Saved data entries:
━━━━━━━━━━

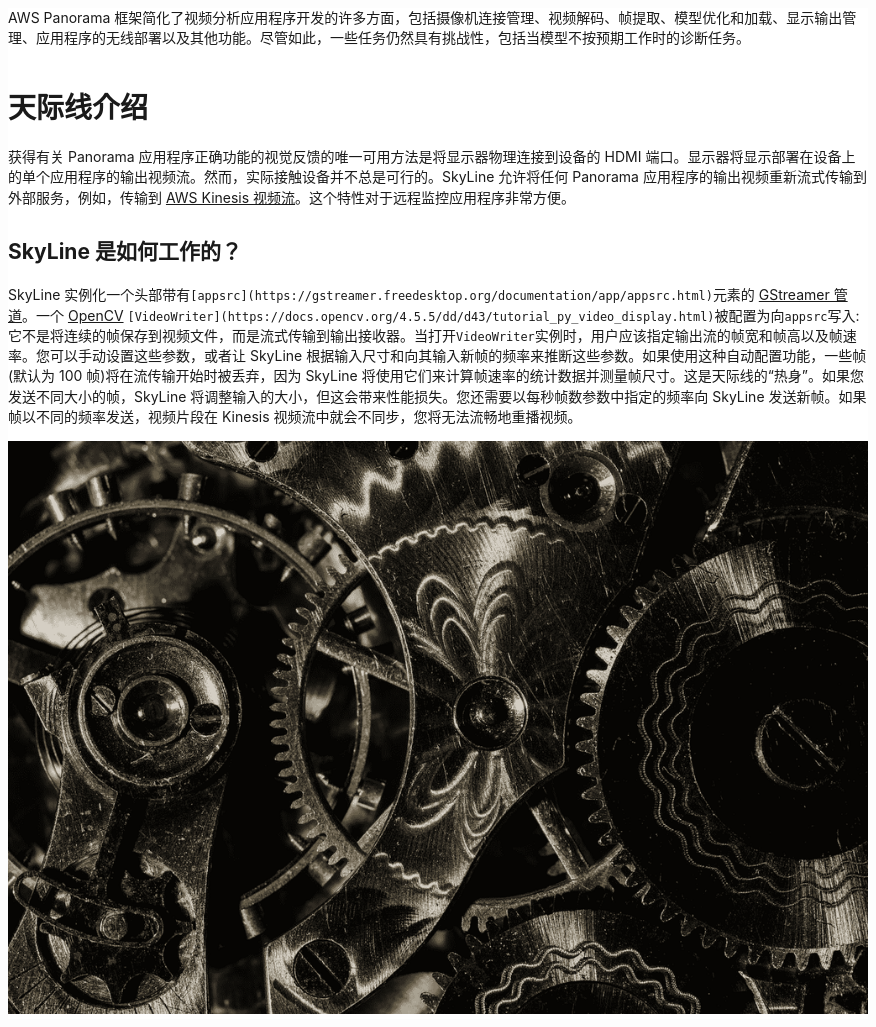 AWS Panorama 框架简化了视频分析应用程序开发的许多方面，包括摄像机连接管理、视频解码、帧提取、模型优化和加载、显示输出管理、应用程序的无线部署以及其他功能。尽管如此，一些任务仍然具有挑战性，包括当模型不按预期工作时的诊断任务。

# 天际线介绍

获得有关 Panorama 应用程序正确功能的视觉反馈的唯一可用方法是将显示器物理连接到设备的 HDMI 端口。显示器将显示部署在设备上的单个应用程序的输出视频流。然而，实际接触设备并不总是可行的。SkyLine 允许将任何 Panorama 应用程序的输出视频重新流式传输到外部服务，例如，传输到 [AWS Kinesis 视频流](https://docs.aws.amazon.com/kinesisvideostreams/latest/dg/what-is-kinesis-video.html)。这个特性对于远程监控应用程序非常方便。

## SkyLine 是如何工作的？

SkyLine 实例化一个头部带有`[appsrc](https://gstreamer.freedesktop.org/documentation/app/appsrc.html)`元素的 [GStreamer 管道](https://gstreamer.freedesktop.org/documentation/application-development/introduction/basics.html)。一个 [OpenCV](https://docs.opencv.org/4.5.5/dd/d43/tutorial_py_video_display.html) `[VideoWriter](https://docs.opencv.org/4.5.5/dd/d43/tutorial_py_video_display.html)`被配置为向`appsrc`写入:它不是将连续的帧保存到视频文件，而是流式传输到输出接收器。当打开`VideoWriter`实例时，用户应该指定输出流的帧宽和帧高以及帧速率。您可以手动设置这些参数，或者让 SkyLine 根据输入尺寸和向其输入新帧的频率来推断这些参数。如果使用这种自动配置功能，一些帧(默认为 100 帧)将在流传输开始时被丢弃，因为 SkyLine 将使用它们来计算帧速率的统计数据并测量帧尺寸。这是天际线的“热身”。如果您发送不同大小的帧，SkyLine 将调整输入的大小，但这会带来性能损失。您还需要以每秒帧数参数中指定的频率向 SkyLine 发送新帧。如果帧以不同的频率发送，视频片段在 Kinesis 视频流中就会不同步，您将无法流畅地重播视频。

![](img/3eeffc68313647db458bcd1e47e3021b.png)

━━━━━━━━━━

Work request: The answer must consist solely of the lines from the first line of the records through the line containing "## SkyLine 是如何工作的？", reproduced exactly and without the pictures.

Task output:
 AWS Panorama 框架简化了视频分析应用程序开发的许多方面，包括摄像机连接管理、视频解码、帧提取、模型优化和加载、显示输出管理、应用程序的无线部署以及其他功能。尽管如此，一些任务仍然具有挑战性，包括当模型不按预期工作时的诊断任务。

# 天际线介绍

获得有关 Panorama 应用程序正确功能的视觉反馈的唯一可用方法是将显示器物理连接到设备的 HDMI 端口。显示器将显示部署在设备上的单个应用程序的输出视频流。然而，实际接触设备并不总是可行的。SkyLine 允许将任何 Panorama 应用程序的输出视频重新流式传输到外部服务，例如，传输到 [AWS Kinesis 视频流](https://docs.aws.amazon.com/kinesisvideostreams/latest/dg/what-is-kinesis-video.html)。这个特性对于远程监控应用程序非常方便。

## SkyLine 是如何工作的？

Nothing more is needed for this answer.